ASSIGNED TASK
The answer is to be the lines of the material from its start through the line containing "# Read more", each copied exactly; no pictures.

+---+

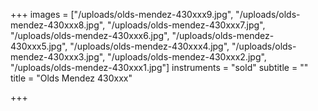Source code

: +++
images = ["/uploads/olds-mendez-430xxx9.jpg", "/uploads/olds-mendez-430xxx8.jpg", "/uploads/olds-mendez-430xxx7.jpg", "/uploads/olds-mendez-430xxx6.jpg", "/uploads/olds-mendez-430xxx5.jpg", "/uploads/olds-mendez-430xxx4.jpg", "/uploads/olds-mendez-430xxx3.jpg", "/uploads/olds-mendez-430xxx2.jpg", "/uploads/olds-mendez-430xxx1.jpg"]
instruments = "sold"
subtitle = ""
title = "Olds Mendez 430xxx"

+++
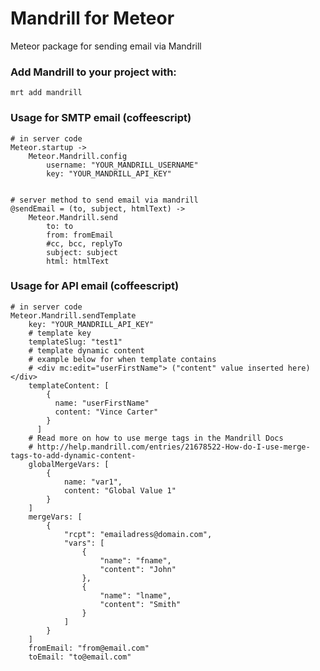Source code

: Mandrill for Meteor
===============

Meteor package for sending email via Mandrill

### Add Mandrill to your project with:

	mrt add mandrill


### Usage for SMTP email (coffeescript)
    # in server code
    Meteor.startup ->
        Meteor.Mandrill.config
            username: "YOUR_MANDRILL_USERNAME"
            key: "YOUR_MANDRILL_API_KEY"
            
    
    # server method to send email via mandrill        
    @sendEmail = (to, subject, htmlText) ->
        Meteor.Mandrill.send
        	to: to
    		from: fromEmail
    		#cc, bcc, replyTo 
    		subject: subject
    		html: htmlText

### Usage for API email (coffeescript)
    # in server code
    Meteor.Mandrill.sendTemplate
        key: "YOUR_MANDRILL_API_KEY"
        # template key
        templateSlug: "test1"
        # template dynamic content
        # example below for when template contains 
        # <div mc:edit="userFirstName"> ("content" value inserted here) </div>
        templateContent: [
            {
              name: "userFirstName"
              content: "Vince Carter"
            }
          ]
        # Read more on how to use merge tags in the Mandrill Docs
        # http://help.mandrill.com/entries/21678522-How-do-I-use-merge-tags-to-add-dynamic-content-
        globalMergeVars: [
            {
                name: "var1",
                content: "Global Value 1"
            }
        ]
        mergeVars: [
            {
                "rcpt": "emailadress@domain.com",
                "vars": [
                    {
                        "name": "fname",
                        "content": "John"
                    },
                    {
                        "name": "lname",
                        "content": "Smith"
                    }
                ]
            }
        ]
        fromEmail: "from@email.com"
        toEmail: "to@email.com"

+---+

SOLUTION FOR THIS TASK
Source code

: +++
images = ["/uploads/olds-mendez-430xxx9.jpg", "/uploads/olds-mendez-430xxx8.jpg", "/uploads/olds-mendez-430xxx7.jpg", "/uploads/olds-mendez-430xxx6.jpg", "/uploads/olds-mendez-430xxx5.jpg", "/uploads/olds-mendez-430xxx4.jpg", "/uploads/olds-mendez-430xxx3.jpg", "/uploads/olds-mendez-430xxx2.jpg", "/uploads/olds-mendez-430xxx1.jpg"]
instruments = "sold"
subtitle = ""
title = "Olds Mendez 430xxx"

+++
Source code

: Mandrill for Meteor
===============

Meteor package for sending email via Mandrill

### Add Mandrill to your project with:

	mrt add mandrill


### Usage for SMTP email (coffeescript)
    # in server code
    Meteor.startup ->
        Meteor.Mandrill.config
            username: "YOUR_MANDRILL_USERNAME"
            key: "YOUR_MANDRILL_API_KEY"
            
    
    # server method to send email via mandrill        
    @sendEmail = (to, subject, htmlText) ->
        Meteor.Mandrill.send
        	to: to
    		from: fromEmail
    		#cc, bcc, replyTo 
    		subject: subject
    		html: htmlText

### Usage for API email (coffeescript)
    # in server code
    Meteor.Mandrill.sendTemplate
        key: "YOUR_MANDRILL_API_KEY"
        # template key
        templateSlug: "test1"
        # template dynamic content
        # example below for when template contains 
        # <div mc:edit="userFirstName"> ("content" value inserted here) </div>
        templateContent: [
            {
              name: "userFirstName"
              content: "Vince Carter"
            }
          ]
        # Read more on how to use merge tags in the Mandrill Docs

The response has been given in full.